Room Treatment? How important is it to treat the wall behind/between the speakers?


Hi all,

I've treated first reflections on the side walls and some bass absorption with 2 GIK Sound Blocks on the side walls next to each speaker - which seemed to work better than directly behind them.

The picture behind the speakers is painted canvas (reflective) but stuffed with some leftover Rockwool - which I understand is probably not doing much.

So my question is, should the painting be replaced with something that is effective next and if so, what should I use?

Pics in my virtual system.

Thank you.

macg19

Thanks @kevinzoe I'm looking forward to getting some help with the REW stuff but in the meantime thankyou very much for all the suggestions and support.

2 other take away’s

1. There is significantly more agreement on this thread/subject of acoustics vs the many, many power cable threads (I am NOT a cable denier which should be evident from my virtual system, cables matter)

2. Anyone thinking about improving sound quality in an untreated room by swapping cables (or other tweaks) should pause and look hard at acoustics first  

@macg19  You're welcome. Just so you know I prefer OmniMic to REW but folks can send me REW data in a text file format to analyze.

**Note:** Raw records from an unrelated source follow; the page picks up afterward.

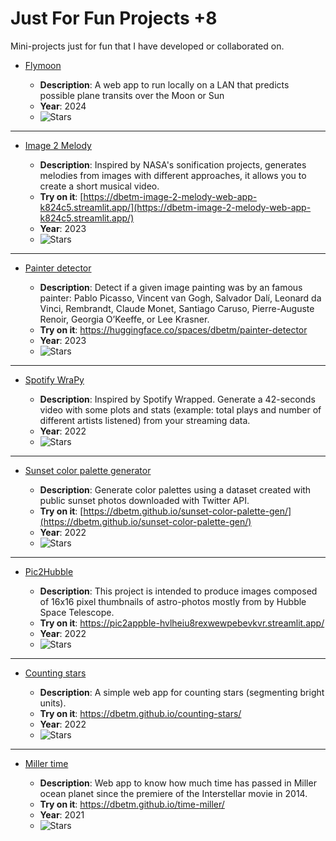 # Just For Fun Projects +8
Mini-projects just for fun that I have developed or collaborated on.


- [Flymoon](https://github.com/dbetm/flymoon)

    - **Description**: A web app to run locally on a LAN that predicts possible plane transits over the Moon or Sun
    - **Year**: 2024
    - ![Stars](https://img.shields.io/github/stars/dbetm/flymoon?color=green)
-------

- [Image 2 Melody](https://github.com/dbetm/image-2-melody)

    - **Description**: Inspired by NASA's sonification projects, generates melodies from images with different approaches, it allows you to create a short musical video.
    - **Try on it**: [https://dbetm-image-2-melody-web-app-k824c5.streamlit.app/](https://dbetm-image-2-melody-web-app-k824c5.streamlit.app/)
    - **Year**: 2023
    - ![Stars](https://img.shields.io/github/stars/dbetm/image-2-melody?color=green)
-------

- [Painter detector](https://github.com/dbetm/my-ai-history/blob/master/courses/fast.ai/practical-deep-learning-2022/02%20deployment/painting-detector)

    - **Description**: Detect if a given image painting was by an famous painter: Pablo Picasso, Vincent van Gogh, Salvador Dalí, Leonard da Vinci, Rembrandt, Claude Monet, Santiago Caruso, Pierre-Auguste Renoir, Georgia O’Keeffe, or Lee Krasner.
    - **Try on it**: https://huggingface.co/spaces/dbetm/painter-detector
    - **Year**: 2023
    - ![Stars](https://img.shields.io/github/stars/dbetm/my-ai-history?color=green)
 
-------

- [Spotify WraPy](https://github.com/dbetm/spotify-wrapy)

    - **Description**: Inspired by Spotify Wrapped. Generate a 42-seconds video with some plots and stats (example: total plays and number of different artists listened) from your streaming data.
    - **Year**: 2022
    - ![Stars](https://img.shields.io/github/stars/dbetm/spotify-wrapy?color=green)
-------

- [Sunset color palette generator](https://github.com/dbetm/sunset-color-palette-gen)

    - **Description**: Generate color palettes using a dataset created with public sunset photos downloaded with Twitter API.
    - **Try on it**: [https://dbetm.github.io/sunset-color-palette-gen/](https://dbetm.github.io/sunset-color-palette-gen/)
    - **Year**: 2022
    - ![Stars](https://img.shields.io/github/stars/dbetm/sunset-color-palette-gen?color=green)
-------

- [Pic2Hubble](https://github.com/Wolfteinter/Pic2Hubble)

    - **Description**: This project is intended to produce images composed of 16x16 pixel thumbnails of astro-photos mostly from by Hubble Space Telescope.
    - **Try on it**: https://pic2appble-hvlheiu8rexwewpebevkvr.streamlit.app/
    - **Year**: 2022
    - ![Stars](https://img.shields.io/github/stars/Wolfteinter/Pic2Hubble?color=green)
-------
- [Counting stars](https://github.com/dbetm/counting-stars)
    
    - **Description**: A simple web app for counting stars (segmenting bright units).
    - **Try on it**: https://dbetm.github.io/counting-stars/
    - **Year**: 2022
    - ![Stars](https://img.shields.io/github/stars/dbetm/counting-stars?color=green) 
-------
- [Miller time](https://github.com/dbetm/time-miller) 

    - **Description**: Web app to know how much time has passed in Miller ocean planet since the premiere of the Interstellar movie in 2014.
     - **Try on it**: https://dbetm.github.io/time-miller/
    - **Year**: 2021
    - ![Stars](https://img.shields.io/github/stars/dbetm/time-miller?color=green)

Macg19, as you decide what treatments to place on your sidewalls (and front wall 1st order reflections), Energy Time Curve data for the first 10ms will help guide you towards symmetry both cross-channel (Left vs Right) and cross-octave (across several octaves but within the same channel) for tonal balance and imaging aspects.  

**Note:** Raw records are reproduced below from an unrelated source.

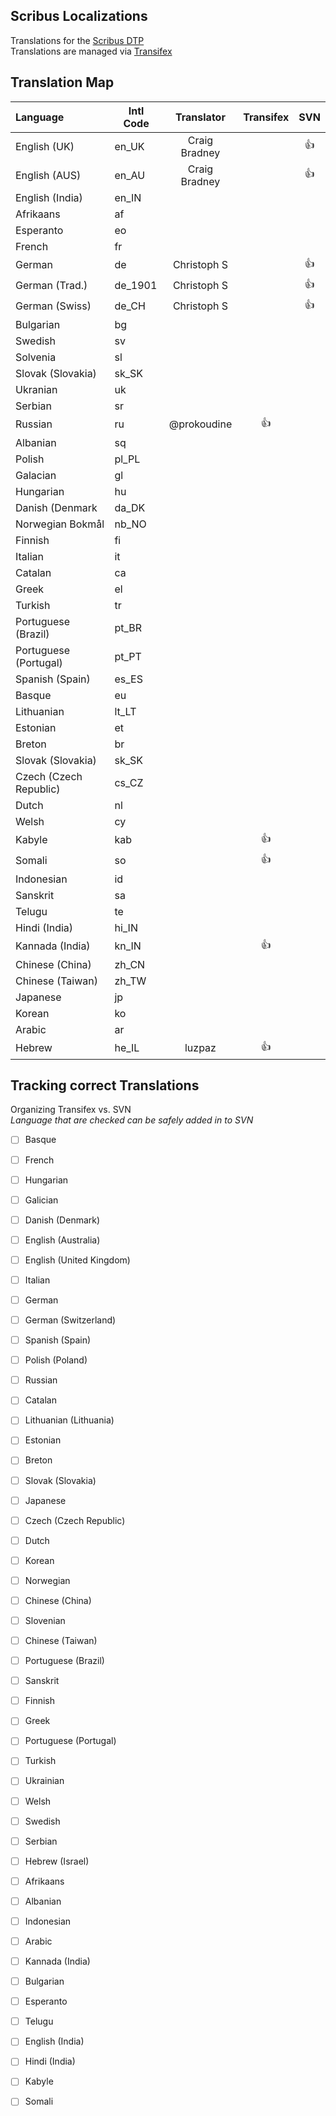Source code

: ## Scribus Localizations

Translations for the [Scribus DTP](https://github.com/scribusproject/scribus)  
Translations are managed via [Transifex](https://www.transifex.com/projects/p/scribus)

## Translation Map

| Language              |  Intl Code    | Translator              | Transifex | SVN |      
|:----------------------|---------------|:-----------------------:|:---------:|:---:|
| English (UK)          |en_UK          | Craig Bradney           |           |:+1: |
| English (AUS)         |en_AU          | Craig Bradney           |           |:+1: |
| English (India)       |en_IN
| Afrikaans             |af             |                         |           |     |
| Esperanto             |eo             |                         |           |     |
| French                |fr             |                         |           |     |
| German                |de             | Christoph S             |           |:+1: |
| German (Trad.)        |de_1901        | Christoph S             |           |:+1: |
| German (Swiss)        |de_CH          | Christoph S             |           |:+1: |
| Bulgarian             |bg             |                         |           |     |
| Swedish               |sv             |                         |           |     |
| Solvenia              |sl             |                         |           |     |
| Slovak (Slovakia)     |sk_SK          |                         |           |     |
| Ukranian              |uk             |                         |           |     |
| Serbian               |sr             |                         |           |     |
| Russian               |ru             | @prokoudine             |   :+1:    |     |
| Albanian              |sq             |                         |           |     |
| Polish                |pl_PL          |                         |           |     |
| Galacian              |gl             |                         |           |     |
| Hungarian             |hu             |                         |           |     |
| Danish (Denmark       |da_DK          |                         |           |     |
| Norwegian Bokmål      |nb_NO          |                         |           |     |
| Finnish               |fi             |                         |           |     |
| Italian               |it             |                         |           |     |
| Catalan               |ca             |                         |           |     |
| Greek                 |el             |                         |           |     |
| Turkish               |tr             |                         |           |     |
| Portuguese (Brazil)   |pt_BR          |                         |           |     |
| Portuguese (Portugal) |pt_PT          |                         |           |     |
| Spanish (Spain)       |es_ES          |                         |           |     |
| Basque                |eu             |                         |           |     |
| Lithuanian            |lt_LT          |                         |           |     |
| Estonian              |et             |                         |           |     |
| Breton                |br             |                         |           |     |
| Slovak (Slovakia)     |sk_SK          |                         |           |     |
| Czech (Czech Republic)|cs_CZ          |                         |           |     |
| Dutch                 |nl             |                         |           |     |
| Welsh                 |cy             |                         |           |     |
| Kabyle                |kab            |                         |   :+1:    |     |
| Somali                |so             |                         |   :+1:    |     |
| Indonesian            |id             |                         |           |     |
| Sanskrit              |sa             |                         |           |     |
| Telugu                |te             |                         |           |     |
| Hindi (India)         |hi_IN          |                         |           |     |
| Kannada (India)       |kn_IN          |                         |   :+1:    |     |
| Chinese (China)       |zh_CN          |                         |           |     |
| Chinese (Taiwan)      |zh_TW          |                         |           |     |
| Japanese              |jp             |                         |           |     |
| Korean                |ko             |                         |           |     |
| Arabic                |ar             |                         |           |     |
| Hebrew                |he_IL          | luzpaz                  |   :+1:    |     |

## Tracking correct Translations
Organizing Transifex vs. SVN  
_Language that are checked can be safely added in to SVN_

-[ ] Basque  

-[ ] French  
-[ ] Hungarian  
-[ ] Galician  
-[ ] Danish (Denmark)  
-[ ] English (Australia)  
-[ ] English (United Kingdom)  
-[ ] Italian  
-[ ] German  
-[ ] German (Switzerland)  
-[ ] Spanish (Spain)  
-[ ] Polish (Poland)  
-[ ] Russian  
-[ ] Catalan  
-[ ] Lithuanian (Lithuania)  
-[ ] Estonian  
-[ ] Breton  
-[ ] Slovak (Slovakia)  
-[ ] Japanese  
-[ ] Czech (Czech Republic)  
-[ ] Dutch  
-[ ] Korean  
-[ ] Norwegian  
-[ ] Chinese (China)  
-[ ] Slovenian  
-[ ] Chinese (Taiwan)  
-[ ] Portuguese (Brazil)  
-[ ] Sanskrit  
-[ ] Finnish  
-[ ] Greek  
-[ ] Portuguese (Portugal)  
-[ ] Turkish  
-[ ] Ukrainian  
-[ ] Welsh  
-[ ] Swedish  
-[ ] Serbian  
-[ ] Hebrew (Israel)  
-[ ] Afrikaans  
-[ ] Albanian  
-[ ] Indonesian  
-[ ] Arabic  
-[ ] Kannada (India)  
-[ ] Bulgarian  
-[ ] Esperanto  
-[ ] Telugu  
-[ ] English (India)  
-[ ] Hindi (India)  
-[ ] Kabyle  
-[ ] Somali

Here is a post I wrote somewhere else about "Before" vs "After" sidewall treatments that goes into a lot of depth and analysis - maybe too much for most - but shows the level of detail that can be used to guide the process. Beside the original post, I added two more comments (further down page 1 and on page 2) as there was too much to include in the original post.
https://www.canuckaudiomart.com/forum/viewtopic.php?f=4&t=69938

 

I'd put a panel on the two side walls in the upper corners, where you have two untreated parallel panes that are bigger than 2x2 feet. A lot of reflected ping pong is going on there from the way it looks (especially in the 1k -2k range based on room size). Since the speakers are near those corners, any omni energy from the boxes is going to hit those upper corners first.

Even a 1.5 x 1.5 panel on each side would help. If the room look is an issue make them the color of the walls so they blend in.

Anything to keep them from being flat would be better than nothing. It's not so much about 'reflection' in this case as room resonance between those two open areas.

Every speaker is different. Needs a different setup, needs different room treatments, to get the best out of it. Refer to manufacturers recommendations and go from there. Easy.